Une question légitime serait par ailleurs de se demander s’il y a un intérêt à la prise de décision totalement rationnelle, sans le recul contextuel et l’intégration des facteurs sociaux pour la décision finale. En réalité cette question perd de son importance en considérant que même s’il est prôné la rationalisation, beaucoup de facteurs purement sociaux et individuels viennent ternir l’objectivation prétenduement scientifique comme je viens de l’évoquer. Rajoutez à cela le fait que les prises de décisions font très souvent intervenir de multiples agents qui ont chacun des objectifs différents et l’on obtient dès lors une réalité tellement complexe qu’aucun modèle n’est capable de capter autre chose que le point de vue, biaisé et partial, de quelques acteurs et ceux, avec pour seul objectif l’argent comme fonction de valeur hégémonique.

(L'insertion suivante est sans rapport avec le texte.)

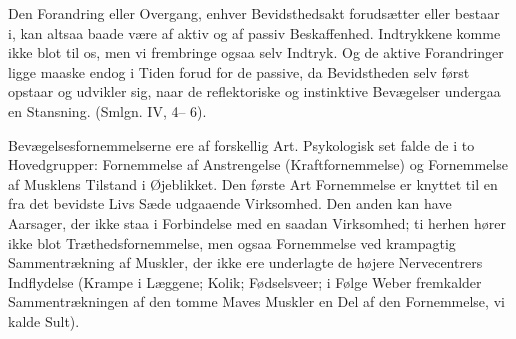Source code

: \documentclass[12pt,a4paper,openany]{book}
\begin{document}
Den Forandring eller Overgang, enhver Bevidsthedsakt forudsætter eller
bestaar i, kan altsaa baade være af aktiv og af passiv Beskaffenhed.
Indtrykkene komme ikke blot til os, men vi frembringe ogsaa selv
Indtryk. Og de aktive Forandringer ligge maaske endog i Tiden forud for
de passive, da Bevidstheden selv først opstaar og udvikler sig, naar de
reflektoriske og instinktive Bevægelser undergaa en Stansning. (Smlgn.
IV, 4-- 6).

Bevægelsesfornemmelserne ere af forskellig Art. Psykologisk set falde de
i to Hovedgrupper: Fornemmelse af Anstrengelse (Kraftfornemmelse) og
Fornemmelse af Musklens Tilstand i Øjeblikket. Den første Art
Fornemmelse er knyttet til en fra det bevidste Livs Sæde udgaaende
Virksomhed. Den anden kan have Aarsager, der ikke staa i Forbindelse med
en saadan Virksomhed; ti herhen hører ikke blot Træthedsfornemmelse, men
ogsaa Fornemmelse ved krampagtig Sammentrækning af Muskler, der ikke ere
underlagte de højere Nervecentrers Indflydelse (Krampe i Læggene; Kolik;
Fødselsveer; i Følge Weber fremkalder Sammentrækningen af den tomme
Maves Muskler en Del af den Fornemmelse, vi kalde Sult).
\end{document}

Or, ce qui a profondément changé le monde au court du dernier siècle c’est le développement scientifique et principalement de la méthode scientifique, ce processus itératif convergent vers la vérité par augmentation incrémentale de la vérisimilitude, concept de Karl Popper17, des modèles et connaissances, avec pour résultat une amélioration des conditions de vie incroyable, mais aussi un apport intellectuel certain. Le processus d’objectivation de la science ne repose pas sur l’individu scientifique, mais bien la capacité à considérer comme inadéquate, désuet, moins bon, ce qui était jusqu’alors considéré comme la meilleure approximation de la vérité dont on disposait. Et ce processus ne peut s’opérer que par les interventions multiples du regard de tout à chacun, et par l’acceptation d’une dynamique qui est concomitante avec la mise à jour des connaissances et le rejet des anciennes qui se révèlent fausses, l’anéantissement des théories qui sont logiquement ou empiriquement contredites, etc.18 Mais comme l’on a fait croire et l’on continue de faire croire que parce qu’il y a des mathématiques alors cela est scientifique, lorsque le voile de fumée de l’escroc scientifique se dissipe et laisse apparaître la réalité, au lieu de blâmer l’illusionniste qui est responsable du détournement initial de l’outil et sa mauvaise utilisation, c’est l’outil qui est pointé du doigt. C’est donc la faute du marteau lorsque le charpentier essaye d’enfoncer une vis avec.
On comprendra, à la lumière du paragraphe précédent, qu’en réalité sous-couvert de rationalisation et donc d’objectivation, se cache un arbitraire sans pareil. La foi en les modèles mathématiques comme transcription directe de la réalité et donc comme détenteur unique de la vérité, vérité au passage absolue, est plus proche de la numérologie et de l’astrologie que d’un processus scientifique rigoureux.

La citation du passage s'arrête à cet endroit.